Encyclopedie voor Zelfstudie

drs. L.A. Beeloo (1981)

Gepubliceerd op 03-12-2020

Spanje

betekenis & definitie

een staat in het zuidwesten van Europa, groot 504750 km2 en met 33 milj. inwoners. De hoofdstad is Madrid.

Sedert 1931 een republiek, met sinds 1939 een gematigd fascistische dictatuur. In het noorden liggen het Asturisch-Cantabrisch Kustgebergte en op de grens met Frankrijk de Pyreneeën. In het zuiden verheft zich het bergland van Granada (Siërra Nevada). Op de dorre, droge hoogvlakten in het binnenland is slechts schapenteelt mogelijk. Alleen in de kustvlakten en in de dalen der rivieren zijn wijnbouw (Malaga, Valencia) en teelt van olijven en dadels mogelijk. Waar irrigatie is, zoals in de omgeving van Valencia en de laagvlakten van Granada en Murcia, groeien zuidvruchten, groenten en zelfs rijst.

Maar de akkerbouw kan niet voldoende granen leveren. De voornaamste delfstoffen zijn: lood, koper, kwikzilver en ijzererts. Daar in Spanje geen steenkool wordt gevonden om het erts te kunnen smelten en de ertsvelden zich meestal aan de kust bevinden, worden de ertsen uitgevoerd. Spanje en Italië beheersen samen de wereldmarkt voor kwikzilver. De voornaamste industriegebieden zijn: Bilbao met ijzer- en Barcelona met textielindustrie. Uitvoerprodukten: olijfolie, wijn, zuidvruchten, kurk, ertsen.

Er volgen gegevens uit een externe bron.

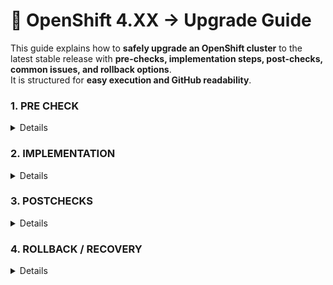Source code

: 
# 🚀 OpenShift 4.XX → Upgrade Guide

This guide explains how to **safely upgrade an OpenShift cluster** to the latest stable release with **pre-checks, implementation steps, post-checks, common issues, and rollback options**.  
It is structured for **easy execution and GitHub readability**.


<!-- PRE CHECK Section -->

<summary><h3>1. PRE CHECK</h3></summary>

<details>
<br/>

### ✅ 1.1 Validate Cluster Health
```bash
oc get clusterversion
oc get nodes
oc get co
oc get pods --all-namespaces


* All nodes → `Ready`
* Cluster Operators (COs) → `Available=True`, `Progressing=False`, `Degraded=False`
* No pods in `CrashLoopBackOff`

```
### ✅ 1.2 Verify Storage & Disk Space

On **master nodes** (etcd hosts):

```bash
df -h /var/lib/etcd
```

* Ensure at least **20% free disk space**.

---

### ✅ 1.3 Backup etcd (Critical)

Take etcd snapshot before upgrade:

Before starting an upgrade, always take a **backup of etcd** and **static pod resources**.  
This ensures you can restore the cluster if the upgrade fails or etcd becomes corrupted

### ✅ 0.1 Backup Using `cluster-backup.sh` (Recommended)

1. SSH into a master node:
```bash
oc get nodes -l node-role.kubernetes.io/master=
ssh core@<master-node>
```
2. Run the backup script:
```
sudo -i
cd /usr/local/bin
```
Take backup to /home/core/backup
```
/usr/local/bin/cluster-backup.sh /home/core/backup
```
3. Verify backup artifacts:
```
ls -l /home/core/backup
```
##### You should see:

* snapshot_<timestamp>.db (etcd database snapshot)

* static_kuberesources_<timestamp>.tar.gz (static pod manifests)
4. Copy backup off the cluster (to S3, NFS, or secure storage):
```
scp -r /home/core/backup <user>@<backup-server>:/backups/ocp/
```
###  ✅ 0.2 Backup Using oc adm cluster-backup
From OCP 4.10+:
```
oc adm cluster-backup /home/core/backup
```
This performs the same action as **cluster-backup.sh**
### ✅ 0.3 Manual etcd Snapshot (Alternative Method, Not preferable)
Although you can run:
```bash
ETCD_POD=$(oc get pods -n openshift-etcd -o name | head -1)
oc exec -n openshift-etcd $ETCD_POD -- etcdctl snapshot save /var/lib/etcd/snapshot.db
oc cp openshift-etcd/$ETCD_POD:/var/lib/etcd/snapshot.db ./snapshot.db
```
This only saves etcd data, **not static pod manifests**, and is **not supported for full recovery.**
* Store snapshot in a **safe external location**.

---

### ✅ 1.4 Validate Networking

Check API & apps DNS:

```bash
dig api.<cluster_name>.<base_domain>
dig console-openshift-console.apps.<cluster_name>.<base_domain>
```

* Ensure they resolve to correct LoadBalancer/Ingress endpoints.

---

### ✅ 1.5 Validate Workloads

Check Pod Disruption Budgets (PDBs):

```bash
oc get pdb -A
```

* Critical apps should have PDBs.
* Scale down non-critical workloads to save resources.

---

### ✅ 1.6 Validate Upgrade Channel

Check upgrade channel:

```bash
oc get clusterversion -o jsonpath='{.items[0].spec.channel}{"\n"}'
```

If needed, set:

```bash
oc adm upgrade channel stable-4.17
```

</details>



<!-- IMPLEMENTATION Section -->


<summary><h3>2. IMPLEMENTATION</h3></summary>

<details>
<br/>

### 🚦 2.1 Check Available Updates

```bash
oc adm upgrade
```

Example:

```
Cluster version is 4.17.29
Updates available: 4.17.30, 4.17.31
```

---

### 🚦 2.2 Initiate Upgrade

Upgrade to desired stable version:

```bash
oc adm upgrade --to=4.17.31
```

* **CVO** (Cluster Version Operator) manages upgrade.
* **MCO** (Machine Config Operator) drains & reboots nodes one by one.

---

### 🚦 2.3 Monitor Progress

Cluster version:

```bash
watch -n30 oc get clusterversion
```

Operators:

```bash
oc get co
```

Nodes:

```bash
watch oc get nodes
```

---

### 🚦 2.4 Pause/Resume Upgrade (If Needed)

Pause:

```bash
oc adm upgrade pause
```

Resume:

```bash
oc adm upgrade resume
```

</details>



<!-- POSTCHECKS Section -->

<summary><h3>3. POSTCHECKS</h3></summary>

<details>
<br/>

### 🔎 3.1 Verify Cluster Version

```bash
oc get clusterversion
```

✅ Should show `Desired=True`, `Available=True`, `Progressing=False`.

---

### 🔎 3.2 Verify Cluster Operators

```bash
oc get co
```

✅ All should be `Available=True`, `Degraded=False`.

---

### 🔎 3.3 Verify Nodes

```bash
oc get nodes -o wide
```

✅ All nodes `Ready` & running updated version.

---

### 🔎 3.4 Verify Workloads

```bash
oc get pods --all-namespaces
```

✅ No pods in error state.

---

### 🔎 3.5 Application Test

Deploy a sample app:

```bash
oc new-project test-upgrade
oc new-app quay.io/openshift/hello-openshift
oc expose svc/hello-openshift
oc get route
```

Open route in browser → should display **Hello OpenShift!**

</details>



<!-- ROLLBACK Section -->


<summary><h3>4. ROLLBACK / RECOVERY</h3></summary>

<details>
<br/>

⚠️ Important: OpenShift does not support a direct rollback to a previous version once upgrade completes.
The following procedures explain  recovery options to minimize downtime.

### 🔄 4.1 Pause/Resume Upgrade (If Issues Detected Midway)

If cluster issues appear during the upgrade (e.g., operators stuck in Progressing state), pause it:
```
oc adm upgrade pause
```

This prevents further rollout of updates.

Fix the issue (e.g., check operator logs, resources).

Once resolved, resume upgrade:
```
oc adm upgrade resume
```


* Use this option before etcd or critical nodes are fully impacted.

### 🔄 4.2 Full Cluster Recovery via etcd Restore
1. Copy backup snapshot to a master node:
```
scp <backup-server>:/backups/ocp/snapshot_<timestamp>.db /home/core/backup/
scp <backup-server>:/backups/ocp/static_kuberesources_<timestamp>.tar.gz /home/core/backup/
```
2. SSH into a master node:
```
ssh core@<master-node>
sudo -i
```
3. Stop static pods on all masters:
```
mv /etc/kubernetes/manifests /etc/kubernetes/manifests.bak
```
4. Run restore command:
```agsl
/usr/local/bin/cluster-restore.sh /home/core/backup
```
* This restores etcd snapshot + static pod manifests.
5. Restart services:
```
mv /etc/kubernetes/manifests.bak /etc/kubernetes/manifests
```
---
> Alternatively, manually restore etcd:
<details>
<br/>

#### To restore etcd manually:
1. SSH into a master node:
2. Stop kubelet:
```
systemctl stop kubelet
```
3. Restore etcd from snapshot:
```
mv /home/core/backup/snapshot_<timestamp>.db /var/lib/etcd/
mv /var/lib/etcd /var/lib/etcd-backup
mkdir /var/lib/etcd
etcdctl snapshot restore /var/lib/etcd/snapshot_<timestamp>.db --data-dir /var/lib/etcd
```
4. Reconfigure static pods (etcd, kube-apiserver, kube-scheduler, kube-controller-manager):

5. Update manifest files under `/etc/kubernetes/manifests/` to point to restored etcd.
    - Edit `/etc/kubernetes/manifests/etcd-pod.yaml` to ensure `--data-dir=/var/lib/etcd` is correct.
    - Ensure other static pod manifests are intact.

6. Restart kubelet:
```
systemctl start kubelet
```
7. Verify etcd health:
```
oc get etcd -n openshift-etcd
```
8. Restore static pod manifests:
```
tar -xzvf /home/core/backup/static_kuberesources_<timestamp>.tar.gz -C /etc/kubernetes/manifests/
```
9. Restart kubelet again:
```
systemctl restart kubelet
```
10. Monitor cluster status:
```
watch -n30 oc get clusterversion
```

--- 

#### 👉 This will roll back the cluster to the exact state at snapshot time (including OpenShift version).
* Downtime: Typically 20–40 min, depending on restore speed.
Best practice: Always take etcd snapshot right before upgrade.

### 🔄 4.3 Worker Node Recovery (Rollback for Workers)

If only **worker nodes** fail during upgrade (e.g., kubelet issues, OS upgrade failure, or nodes stuck in `NotReady` state), you can **rollback workers** without impacting the control plane.  
This method uses **MachineSets** to recreate workers with the **previous OpenShift version**, ensuring workloads continue running with minimal downtime.

---

#### 📌 Step 1: Identify Failed Worker Nodes
```bash
oc get nodes
oc describe node <failed-node>
```
Look for nodes stuck in:

* NotReady

* SchedulingDisabled

Or failing due to kubelet/service issues.

📌 Step 2: Check Current MachineSets
```
oc get machinesets -n openshift-machine-api
```
Example output:

```
NAME                                 DESIRED   CURRENT   READY   AVAILABLE   AGE
worker-us-east-1a                    2         2         2       2           25d
worker-us-east-1b                    2         2         2       2           25d
```
📌 Step 3: Scale Down Failed MachineSet
* If the upgrade created a new MachineSet (with upgraded image), scale it down:

```
oc scale machineset <new-machineset-name> -n openshift-machine-api --replicas=0
```
This prevents creation of additional broken workers.

📌 Step 4: Scale Up Previous Working MachineSet
* Identify the older MachineSet (with pre-upgrade version).

Scale it up to replace failed workers:

```
oc scale machineset <old-machineset-name> -n openshift-machine-api --replicas=<desired-number>
```
This will provision new workers using the older OS/RHCOS version.

📌 Step 5: Verify Node Provisioning
* Check worker nodes are coming up:
```
oc get nodes -w
```
Wait until new workers show Ready state.

Ensure workloads are migrating properly with default pod eviction.

📌 Step 6: Drain & Delete Failed Nodes
For each failed node:
```
oc adm cordon <failed-node>
oc adm drain <failed-node> --ignore-daemonsets --delete-emptydir-data
oc delete node <failed-node>
```
* This ensures workloads are safely rescheduled to the healthy workers.

📌 Step 7: Validate Workloads
* Check Deployments/StatefulSets:
```
oc get pods -A -o wide
```
* Ensure applications are running on the new worker nodes.

* Validate important workloads (Ingress, Monitoring, Registry, Custom Apps).

📌 Step 8: Monitor MCO (Machine Config Operator)
Verify that the Machine Config Operator has reconciled:

```
oc get co machine-config
oc logs -n openshift-machine-config-operator deploy/machine-config-operator
```
#####  ✅ Best Practices
Always keep at least one MachineSet with older version until upgrade success is confirmed.

Perform rollback AZ by AZ (if in multi-AZ) to avoid full capacity loss.

Use PodDisruptionBudgets (PDBs) to protect critical apps during node drain.

Maintain cluster autoscaler for automated recovery if configured.

##### ⚠️ Risks
Longer pod rescheduling times if worker capacity is insufficient.

If workloads have local storage, manual migration is required.

Any custom OS changes (not part of MachineConfig) may be lost when rolling back.

### 🔄 4.4 Best Practices to Minimize Downtime During Recovery

* ✅Always upgrade one environment at a time (Dev → QA → Prod).

* ✅Use multi-master, highly available etcd to reduce single point of failure.

* ✅Keep backup clusters or disaster recovery clusters (common in production).

* ✅Use maintenance windows and inform app teams about possible downtime.

* ✅Automate etcd backup before every upgrade and store securely.

* ✅For worker node recovery → rely on autoscaling & multiple replicas to avoid downtime.

</details>


---

## ✅ Upgrade Checklist(summary)

1. Run **Pre-checks** (health, etcd backup, networking, workloads).
2. Run `oc adm upgrade` → identify available versions.
3. Upgrade using `oc adm upgrade --to=<version>`.
4. Monitor with `oc get clusterversion`, `oc get co`, `oc get nodes`.
5. Perform **Post-checks** (apps, workloads, operators).
6. If broken → pause upgrade or restore from etcd snapshot.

De Spanjaarden dragen graag kleurrijke klederdrachten en zijn hartstochtelijke liefhebbers van stieregevechten en dansfeesten. Vroeger heerste Spanje over grote delen van Zuid- en van Midden-Amerika en bezat het koloniën in Afrika en in het zuidoosten van Azië (de Filippijnen). Van het rijk van Karel V (1516-1556) heette het, dat de zon er nooit onderging. In 1588 kwam er een einde aan de wereldheerschappij van Spanje door de vernietiging van de „onoverwinnelijke vloot”, de Armada, door de Engelsen en de Hollanders. Tegenwoordig bezit Spanje nog de Balearen en de Pituysen in de Middellandse Zee, de Canarische Eilanden en enkele kleine gebieden in Noord- en West-Afrika.